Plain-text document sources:
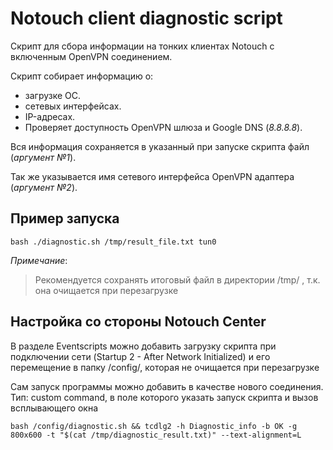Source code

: # Notouch client diagnostic script
Скрипт для сбора информации на тонких клиентах Notouch с включенным OpenVPN соединением.

Скрипт собирает информацию о:
* загрузке ОС. 
* сетевых интерфейсах. 
* IP-адресах.
* Проверяет доступность OpenVPN шлюза и Google DNS (*8.8.8.8*).

Вся информация сохраняется в указанный при запуске скрипта файл (_аргумент №1_).

Так же указывается имя сетевого интерфейса OpenVPN адаптера (_аргумент №2_).

## Пример запуска
```shell
bash ./diagnostic.sh /tmp/result_file.txt tun0
```
*Примечание*:
> Рекомендуется сохранять итоговый файл в директории /tmp/ , т.к. она очищается при перезагрузке

## Настройка со стороны Notouch Center

В разделе Eventscripts можно добавить загрузку скрипта при подключении сети (Startup 2 - After Network Initialized) и его перемещение в папку /config/, которая не очищается при перезагрузке

Сам запуск программы можно добавить в качестве нового соединения. Тип: custom command, в поле которого указать запуск скрипта и вызов всплывающего окна

```shell
bash /config/diagnostic.sh && tcdlg2 -h Diagnostic_info -b OK -g 800x600 -t "$(cat /tmp/diagnostic_result.txt)" --text-alignment=L
```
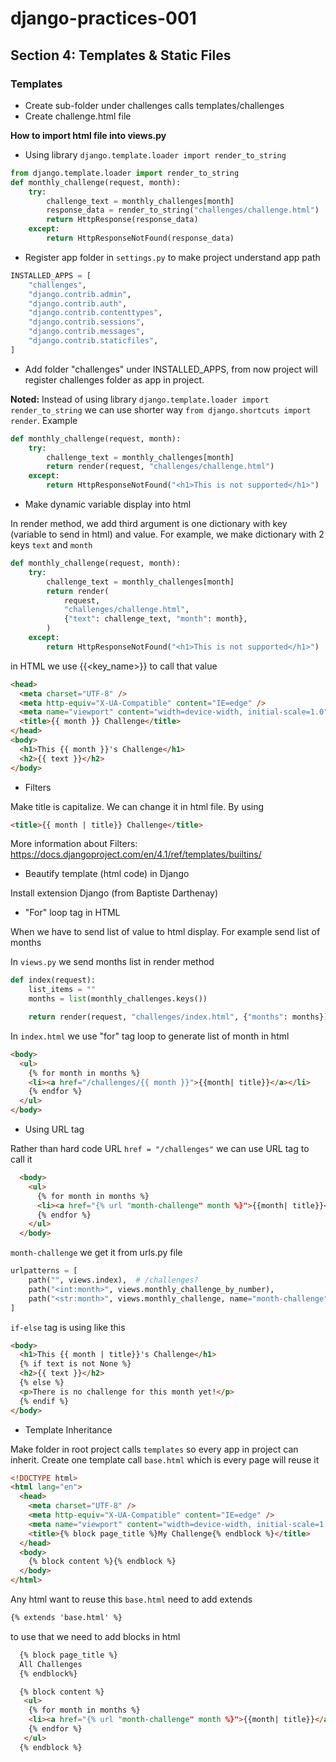 # django-practices-001

## Section 4: Templates & Static Files

### Templates

- Create sub-folder under challenges calls templates/challenges
- Create challenge.html file

<b>How to import html file into views.py</b>

- Using library `django.template.loader import render_to_string`

```python
from django.template.loader import render_to_string
def monthly_challenge(request, month):
    try:
        challenge_text = monthly_challenges[month]
        response_data = render_to_string("challenges/challenge.html")
        return HttpResponse(response_data)
    except:
        return HttpResponseNotFound(response_data)
```

- Register app folder in `settings.py` to make project understand app path

```python
INSTALLED_APPS = [
    "challenges",
    "django.contrib.admin",
    "django.contrib.auth",
    "django.contrib.contenttypes",
    "django.contrib.sessions",
    "django.contrib.messages",
    "django.contrib.staticfiles",
]
```

- Add folder "challenges" under INSTALLED_APPS, from now project will register challenges folder as app in project.

<b>Noted:</b>
Instead of using library `django.template.loader import render_to_string` we can use shorter way `from django.shortcuts import render`. Example

```python
def monthly_challenge(request, month):
    try:
        challenge_text = monthly_challenges[month]
        return render(request, "challenges/challenge.html")
    except:
        return HttpResponseNotFound("<h1>This is not supported</h1>")
```

- Make dynamic variable display into html

In render method, we add third argument is one dictionary with key (variable to send in html) and value. For example, we make dictionary with 2 keys `text` and `month`

```python
def monthly_challenge(request, month):
    try:
        challenge_text = monthly_challenges[month]
        return render(
            request,
            "challenges/challenge.html",
            {"text": challenge_text, "month": month},
        )
    except:
        return HttpResponseNotFound("<h1>This is not supported</h1>")

```

in HTML we use {{<key_name>}} to call that value

```html
<head>
  <meta charset="UTF-8" />
  <meta http-equiv="X-UA-Compatible" content="IE=edge" />
  <meta name="viewport" content="width=device-width, initial-scale=1.0" />
  <title>{{ month }} Challenge</title>
</head>
<body>
  <h1>This {{ month }}'s Challenge</h1>
  <h2>{{ text }}</h2>
</body>
```

- Filters

Make title is capitalize. We can change it in html file. By using

```html
<title>{{ month | title}} Challenge</title>
```

More information about Filters: https://docs.djangoproject.com/en/4.1/ref/templates/builtins/

- Beautify template (html code) in Django

Install extension Django (from Baptiste Darthenay)

- "For" loop tag in HTML

When we have to send list of value to html display. For example send list of months

In `views.py` we send months list in render method

```python
def index(request):
    list_items = ""
    months = list(monthly_challenges.keys())

    return render(request, "challenges/index.html", {"months": months})
```

In `index.html` we use "for" tag loop to generate list of month in html

```html
<body>
  <ul>
    {% for month in months %}
    <li><a href="/challenges/{{ month }}">{{month| title}}</a></li>
    {% endfor %}
  </ul>
</body>
```

- Using URL tag

Rather than hard code URL `href = "/challenges"` we can use URL tag to call it

```html
  <body>
    <ul>
      {% for month in months %}
      <li><a href="{% url "month-challenge" month %}">{{month| title}}</a></li>
      {% endfor %}
    </ul>
  </body>
```

`month-challenge` we get it from urls.py file

```python
urlpatterns = [
    path("", views.index),  # /challenges?
    path("<int:month>", views.monthly_challenge_by_number),
    path("<str:month>", views.monthly_challenge, name="month-challenge"),
]
```

`if-else` tag is using like this

```html
<body>
  <h1>This {{ month | title}}'s Challenge</h1>
  {% if text is not None %}
  <h2>{{ text }}</h2>
  {% else %}
  <p>There is no challenge for this month yet!</p>
  {% endif %}
</body>
```

- Template Inheritance

Make folder in root project calls `templates` so every app in project can inherit. Create one template call `base.html` which is every page will reuse it

```html
<!DOCTYPE html>
<html lang="en">
  <head>
    <meta charset="UTF-8" />
    <meta http-equiv="X-UA-Compatible" content="IE=edge" />
    <meta name="viewport" content="width=device-width, initial-scale=1.0" />
    <title>{% block page_title %}My Challenge{% endblock %}</title>
  </head>
  <body>
    {% block content %}{% endblock %}
  </body>
</html>
```

Any html want to reuse this `base.html` need to add extends

```html
{% extends 'base.html' %}
```

to use that we need to add blocks in html

```html
  {% block page_title %}
  All Challenges
  {% endblock%}

  {% block content %}
   <ul>
    {% for month in months %}
    <li><a href="{% url "month-challenge" month %}">{{month| title}}</a></li>
    {% endfor %}
   </ul>
  {% endblock %}
```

Task details
Lines from the one containing "Any html want" through the last line of the records, restated word for word: that is the whole response.

Answer to this problem
Any html want to reuse this `base.html` need to add extends

```html
{% extends 'base.html' %}
```

to use that we need to add blocks in html

```html
  {% block page_title %}
  All Challenges
  {% endblock%}

  {% block content %}
   <ul>
    {% for month in months %}
    <li><a href="{% url "month-challenge" month %}">{{month| title}}</a></li>
    {% endfor %}
   </ul>
  {% endblock %}
```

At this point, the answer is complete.